The network structure of YOLO consists of convolutional neural networks that extract image features through multiple convolutional and pooling layers, followed by regression and classification predictions using fully connected layers. Due to the fact that the entire network only requires a single forward pass to obtain all bounding boxes and class probabilities, YOLO is highly efficient and capable of real-time object detection.

Project Link

https://github.com/openvinotoolkit/openvino_notebooks/blob/main/notebooks/230-yolov8-optimization/230-yolov8-optimization.ipynb

Testing Steps

This testing includes the following steps:

1、Download and prepare the dataset (COCO).

2、Validate the original model.

3、Convert the PyTorch model to OpenVINO Intermediate Representation (IR).

4、Validate the converted model.

5、Quantize the model to 8-bit (only for object detection models, as segmentation model conversion failed).

6、Use the OpenVINO model in real-time with a CV video stream.

Due to the large dataset, the loading time for the accuracy section in the notebook is lengthy, and the single-board computer may freeze. To reduce computation time, the evaluation subset size (num_samples parameter) has been modified from 300 to 200. However, in this case, due to the difference in the validation subset, the accuracy may not match the results reported by the model authors. If you need to compare the differences in the original dataset validation, please modify NUM_TEST_SAMPLES = None.

Test Results

In single-image testing, the original model, IR, and INT8 model show similar annotation results.
Comparison of yoloV8n_pytorch original model and OpenVINO IR converted model on 3 delta (NUM_TEST_SAMPLES = 200)

Comparison of FP32 and quantized INT8 models on the dataset (NUM_TEST_SAMPLES = 200)

OpenVINO IR model's image annotation time on 3 Delta: CPU < 2s, GPU < 4s; Video stream detection achieves FPS of 22.2 (initially 2, GPU loading completes within 10 seconds, then FPS increases to 20+).

YOLOv8 exhibits high annotation accuracy but has room for improvement in handling small and multiple objects.

While maintaining a high frame rate, it can accurately detect and locate multiple objects.
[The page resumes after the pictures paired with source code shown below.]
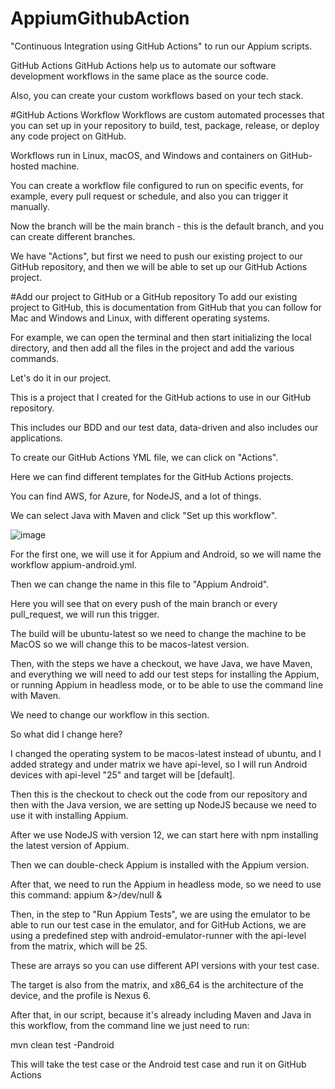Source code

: # AppiumGithubAction
"Continuous Integration using GitHub Actions" to run our Appium scripts.

GitHub Actions
GitHub Actions help us to automate our software development workflows in the same place as the source code.

Also, you can create your custom workflows based on your tech stack.

#GitHub Actions Workflow
Workflows are custom automated processes that you can set up in your repository to build, test, package, release, or deploy any code project on GitHub.

Workflows run in Linux, macOS, and Windows and containers on GitHub-hosted machine.

You can create a workflow file configured to run on specific events, for example, every pull request or schedule, and also you can trigger it manually.

Now the branch will be the main branch - this is the default branch, and you can create different branches.

We have "Actions", but first we need to push our existing project to our GitHub repository, and then we will be able to set up our GitHub Actions project.

#Add our project to GitHub or a GitHub repository
To add our existing project to GitHub, this is documentation from GitHub that you can follow for Mac and Windows and Linux, with different operating systems.

For example, we can open the terminal and then start initializing the local directory, and then add all the files in the project and add the various commands.

Let's do it in our project.

This is a project that I created for the GitHub actions to use in our GitHub repository.

This includes our BDD and our test data, data-driven and also includes our applications.

To create our GitHub Actions YML file, we can click on "Actions".

Here we can find different templates for the GitHub Actions projects.

You can find AWS, for Azure, for NodeJS, and a lot of things.

We can select Java with Maven and click "Set up this workflow".

![image](https://user-images.githubusercontent.com/53398885/186633845-43ba1a94-933d-4f28-9fc1-b097827e46c3.png)

For the first one, we will use it for Appium and Android, so we will name the workflow appium-android.yml.

Then we can change the name in this file to "Appium Android".


Here you will see that on every push of the main branch or every pull_request, we will run this trigger.

The build will be ubuntu-latest so we need to change the machine to be MacOS so we will change this to be macos-latest version.

Then, with the steps we have a checkout, we have Java, we have Maven, and everything we will need to add our test steps for installing the Appium, or running Appium in headless mode, or to be able to use the command line with Maven.

We need to change our workflow in this section.

So what did I change here?

I changed the operating system to be macos-latest instead of ubuntu, and I added strategy and under matrix we have api-level, so I will run Android devices with api-level "25" and target will be [default].

Then this is the checkout to check out the code from our repository and then with the Java version, we are setting up NodeJS because we need to use it with installing Appium.

After we use NodeJS with version 12, we can start here with npm installing the latest version of Appium.

Then we can double-check Appium is installed with the Appium version.

After that, we need to run the Appium in headless mode, so we need to use this command:
appium &>/dev/null &

Then, in the step to "Run Appium Tests", we are using the emulator to be able to run our test case in the emulator, and for GitHub Actions, we are using a predefined step with android-emulator-runner with the api-level from the matrix, which will be 25.

These are arrays so you can use different API versions with your test case.

The target is also from the matrix, and x86_64 is the architecture of the device, and the profile is Nexus 6.

After that, in our script, because it's already including Maven and Java in this workflow, from the command line we just need to run:


mvn clean test -Pandroid

This will take the test case or the Android test case and run it on GitHub Actions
YOLOv8 benefits from hardware acceleration, such as using a GPU, significantly improving the model's inference speed (CPU inference FPS is around 16~18).
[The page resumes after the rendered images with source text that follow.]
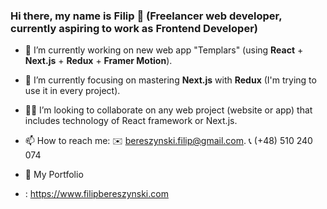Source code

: ### Hi there, my name is Filip 👋 (Freelancer web developer, currently aspiring to work as Frontend Developer)


 - 🔭 I’m currently working on new web app "Templars" (using **React** + **Next.js** + **Redux** + **Framer Motion**).

- 🌱 I’m currently focusing on mastering **Next.js** with **Redux** (I'm trying to use it in every project).

- 🙋‍♂️ I’m looking to collaborate on any web project (website or app) that includes technology of React framework or Next.js.

- 📫 How to reach me:
      ✉️ bereszynski.filip@gmail.com.
      📞 (+48) 510 240 074

- 📌 My Portfolio
- : https://www.filipbereszynski.com
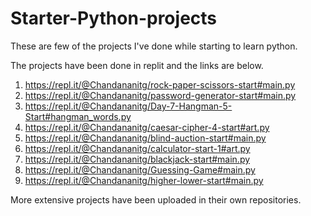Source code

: # Starter-Python-projects

These are few of the projects I've done while starting to learn python.

The projects have been done in replit and the links are below.
1. https://repl.it/@Chandananitg/rock-paper-scissors-start#main.py
2. https://repl.it/@Chandananitg/password-generator-start#main.py
3. https://repl.it/@Chandananitg/Day-7-Hangman-5-Start#hangman_words.py
4. https://repl.it/@Chandananitg/caesar-cipher-4-start#art.py
5. https://repl.it/@Chandananitg/blind-auction-start#main.py
6. https://repl.it/@Chandananitg/calculator-start-1#art.py
7. https://repl.it/@Chandananitg/blackjack-start#main.py
8. https://repl.it/@Chandananitg/Guessing-Game#main.py
9. https://repl.it/@Chandananitg/higher-lower-start#main.py

More extensive projects have been uploaded in their own repositories.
In addition to YOLOv8, OpenVINO also provides versions for YOLOv7 and YOLOv5 for use. If you require precise object detection for small objects, both YOLOv5 and YOLOv8 are effective choices. However, if you need to deploy the solution on devices that do not support GPUs, YOLOv5 might be a more suitable option. On the other hand, if you prioritize accuracy and have GPU support, YOLOv8 could be a more valuable solution. The following is a comparison of the accuracy of two quantized versions of YOLOv5 on 3 Delta:

218-Vehicle-Detection-and-Recognition

This project utilizes two pre-trained models from the Open Model Zoo: "vehicle-detection-0200" for object detection and "vehicle-attributes-recognition-barrier-0039" for image classification. By using these models, it is possible to detect vehicles in original images and recognize the attributes of the detected vehicles.

Project Link:

https://github.com/openvinotoolkit/openvino_notebooks/tree/main/notebooks/218-vehicle-detection-and-recognition

Testing Steps

1、Import Necessary Modules: Import required Python modules and libraries, including OpenVINO Runtime, OpenCV, NumPy, Matplotlib, etc.
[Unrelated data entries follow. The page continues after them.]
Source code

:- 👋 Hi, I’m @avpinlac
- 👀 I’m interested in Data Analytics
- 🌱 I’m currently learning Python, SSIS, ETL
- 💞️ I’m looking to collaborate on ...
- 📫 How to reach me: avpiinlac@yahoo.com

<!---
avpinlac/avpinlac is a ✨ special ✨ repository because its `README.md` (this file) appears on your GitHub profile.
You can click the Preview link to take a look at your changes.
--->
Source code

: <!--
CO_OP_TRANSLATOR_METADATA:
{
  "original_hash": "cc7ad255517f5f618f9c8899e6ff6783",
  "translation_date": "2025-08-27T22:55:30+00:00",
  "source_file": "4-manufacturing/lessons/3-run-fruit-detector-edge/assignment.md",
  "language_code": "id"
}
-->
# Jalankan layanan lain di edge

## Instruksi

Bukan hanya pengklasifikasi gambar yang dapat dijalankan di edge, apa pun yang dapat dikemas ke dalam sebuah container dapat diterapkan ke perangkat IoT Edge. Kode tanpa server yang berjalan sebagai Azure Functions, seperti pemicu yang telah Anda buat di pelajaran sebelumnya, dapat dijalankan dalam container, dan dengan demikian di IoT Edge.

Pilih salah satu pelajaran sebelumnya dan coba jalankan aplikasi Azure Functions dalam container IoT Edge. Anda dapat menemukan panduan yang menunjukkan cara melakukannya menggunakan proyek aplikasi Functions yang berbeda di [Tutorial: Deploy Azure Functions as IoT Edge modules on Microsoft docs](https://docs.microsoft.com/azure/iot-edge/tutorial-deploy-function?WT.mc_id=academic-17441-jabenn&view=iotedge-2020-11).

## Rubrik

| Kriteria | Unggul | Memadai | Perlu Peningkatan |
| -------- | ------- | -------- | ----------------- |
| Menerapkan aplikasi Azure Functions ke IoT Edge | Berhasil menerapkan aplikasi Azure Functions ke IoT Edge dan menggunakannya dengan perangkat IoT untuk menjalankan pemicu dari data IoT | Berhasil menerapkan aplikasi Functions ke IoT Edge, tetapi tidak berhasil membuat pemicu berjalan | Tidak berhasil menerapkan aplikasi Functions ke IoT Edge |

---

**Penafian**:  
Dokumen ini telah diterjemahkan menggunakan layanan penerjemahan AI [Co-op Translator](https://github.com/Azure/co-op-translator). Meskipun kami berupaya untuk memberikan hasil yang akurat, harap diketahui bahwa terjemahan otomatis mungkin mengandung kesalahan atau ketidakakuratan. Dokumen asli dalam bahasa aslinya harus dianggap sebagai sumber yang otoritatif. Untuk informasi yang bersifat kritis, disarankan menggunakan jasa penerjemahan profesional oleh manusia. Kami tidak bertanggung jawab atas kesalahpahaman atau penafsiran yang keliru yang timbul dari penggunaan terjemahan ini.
2、Download Models: Use the "omz_downloader" command-line tool to download the pre-trained models from the Open Model Zoo. Two models are needed, one for object detection (vehicle-detection-0200) and one for image classification (vehicle-attributes-recognition-barrier-0039). The downloaded models will be converted to OpenVINO Intermediate Representation (OpenVINO IR) format.

3、Load Models: Use OpenVINO Runtime to read the model's network structure and weight files (.xml and .bin) and compile the model to be executable on the specified device (in this case, CPU).

4、Get Model Properties: Obtain the input data shape of the model for later use.

5、Helper Function: Define the auxiliary function "plt_show" for displaying images.

6、Read and Display Test Images: Download test images and read the image data. Since the input shape of the detection model is [1, 3, 256, 256], the images need to be resized and the channel dimension expanded before displaying.

7、Detect Vehicles using the Detection Model: Utilize the detection model for vehicle detection and obtain the detection results, which consist of a set of bounding boxes, each containing the position and confidence information of a detected vehicle.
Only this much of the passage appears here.